I was trying to read an established csv file while writing a pyflink job. I was using filesystem connector to get the data but after executing execute_sql() on the ddl and later doing query on the table I was getting an error which explains that it isn't able to fetch the next result. I am unable to resolve this error. I have checked the csv file and it's fully correct and working with pandas but here I don't why it isn't able to fetch the next line.
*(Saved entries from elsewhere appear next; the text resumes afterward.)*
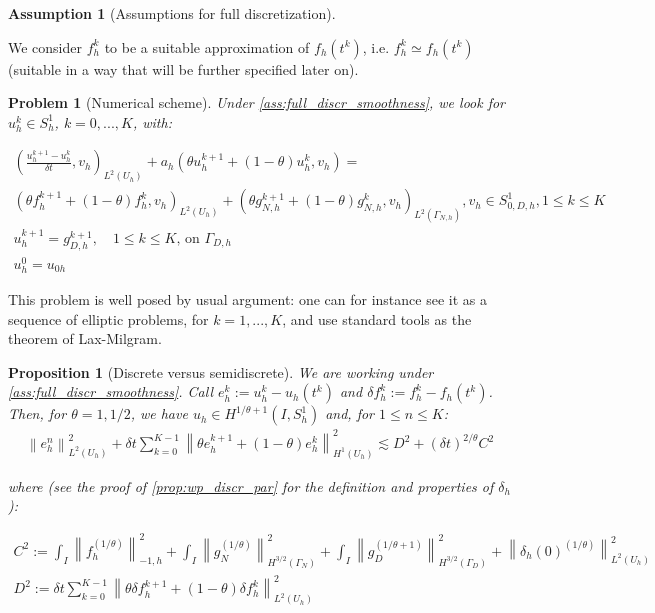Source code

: \documentclass[english,a4paper,10pt,oneside]{scrbook}	%
\theoremstyle{break}
\newtheorem{prop}[equation]{Proposition}
\newtheorem{ass}[equation]{Assumption}
\newtheorem{pb}[equation]{Problem}
\theoremstyle{remark}
\newcommand{\ds}{\displaystyle}
\newcommand{\norm}[1]{\left\lVert#1\right\rVert}
\begin{document}
\begin{appendices}
\begin{ass}[Assumptions for full discretization]
\end{ass}

We consider $f_h^k$ to be a suitable approximation of $f_h(t^k)$, i.e. $f_h^k \simeq f_h(t^k)$ (suitable in a way that will be further specified later on).

\begin{pb}[Numerical scheme]
\label{pb:num_scheme}
Under \cref{ass:full_discr_smoothness}, we look for $u_h^k \in S^1_h$, $k=0,...,K$, with:

\begin{align*}
\left ( \frac{u_{h}^{k+1}-u_h^k}{\delta t}, v_h\right)_{L^2(U_h)} + a_h(\theta u_h^{k+1}+(1-\theta)u^k_h, v_h) =\\(\theta f_h^{k+1}+(1-\theta)f_h^k, v_h)_{L^2(U_h)} + (\theta g_{N,h}^{k+1} + (1 - \theta)g_{N,h}^{k} , v_h)_{L^2(\Gamma_{N,h})}, v_h \in S^1_{0,D,h}, 1\leq k \leq K\\
u_h^{k+1}=g_{D,h}^{k+1},\quad 1\leq k \leq K \text{,  on } \Gamma_{D,h}\\
u_h^0=u_{0h}
\end{align*}

\end{pb}

This problem is well posed by usual argument: one can for instance see it as a sequence of elliptic problems, for $k = 1, ..., K$, and use standard tools as the theorem of Lax-Milgram.

\begin{prop}[Discrete versus semidiscrete]
\label{prop:d_vd_sd}
We are working under \cref{ass:full_discr_smoothness}.
Call $e_h^k:=u_h^k-u_h(t^k)$ and $\delta f_h^k:=f_h^k-f_h(t^k)$. Then, for $\theta=1, 1/2$, we have $u_h \in H^{1/\theta+1}(I, S^1_h)$ and, for $1\leq n \leq K$:
\begin{align*}
 \norm{e_{h}^{n}}_{L^2(U_h)}^2 + \delta t \sum_{k=0}^{K-1}\norm{\theta e_h^{k+1}+(1-\theta)e^k_h}_{H^1(U_h)}^2 \lesssim 
D^2 + (\delta t)^{2/\theta} C^2
\end{align*}

where (see the proof of \cref{prop:wp_discr_par} for the definition and properties of $\delta_h$):

\begin{align*}
C^2:=\ds \int_I \norm{f^{(1/\theta)}_h}_{-1,h}^2+\int_I\norm{ g_{N}^{(1/\theta)}}_{H^{3/2}(\Gamma_{N})}^2 + \int_I\norm{g_D^{(1/\theta+1)}}_{H^{3/2}(\Gamma_D)}^2 + \norm{\delta_{h}(0)^{(1/\theta)}}_{L^2(U_h)}^2\\
\ds D^2:= \ds {\delta t\sum_{k=0}^{K-1} \norm{\theta \delta f_h^{k+1}+(1-\theta)\delta f_h^k}_{L^2(U_h)}^2}
\end{align*}
\end{prop}


\end{appendices}
\end{document}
For reference please find the attached code.
from pyflink.common.serialization import SimpleStringEncoder
from pyflink.common.typeinfo import Types
from pyflink.datastream import StreamExecutionEnvironment
from pyflink.datastream.connectors import StreamingFileSink
from pyflink.table import EnvironmentSettings, StreamTableEnvironment, BatchTableEnvironment
from pyflink.dataset import ExecutionEnvironment
from pyflink.table import TableConfig, DataTypes, BatchTableEnvironment
from pyflink.table.descriptors import Schema, OldCsv, FileSystem
from pyflink.table.expressions import lit
import pandas as pd
from inspect import getmembers, isfunction
import os
## CREATE THE ENVIRONMENT
# create a blink batch TableEnvironment
env_settings = EnvironmentSettings.new_instance().in_batch_mode().use_blink_planner().build()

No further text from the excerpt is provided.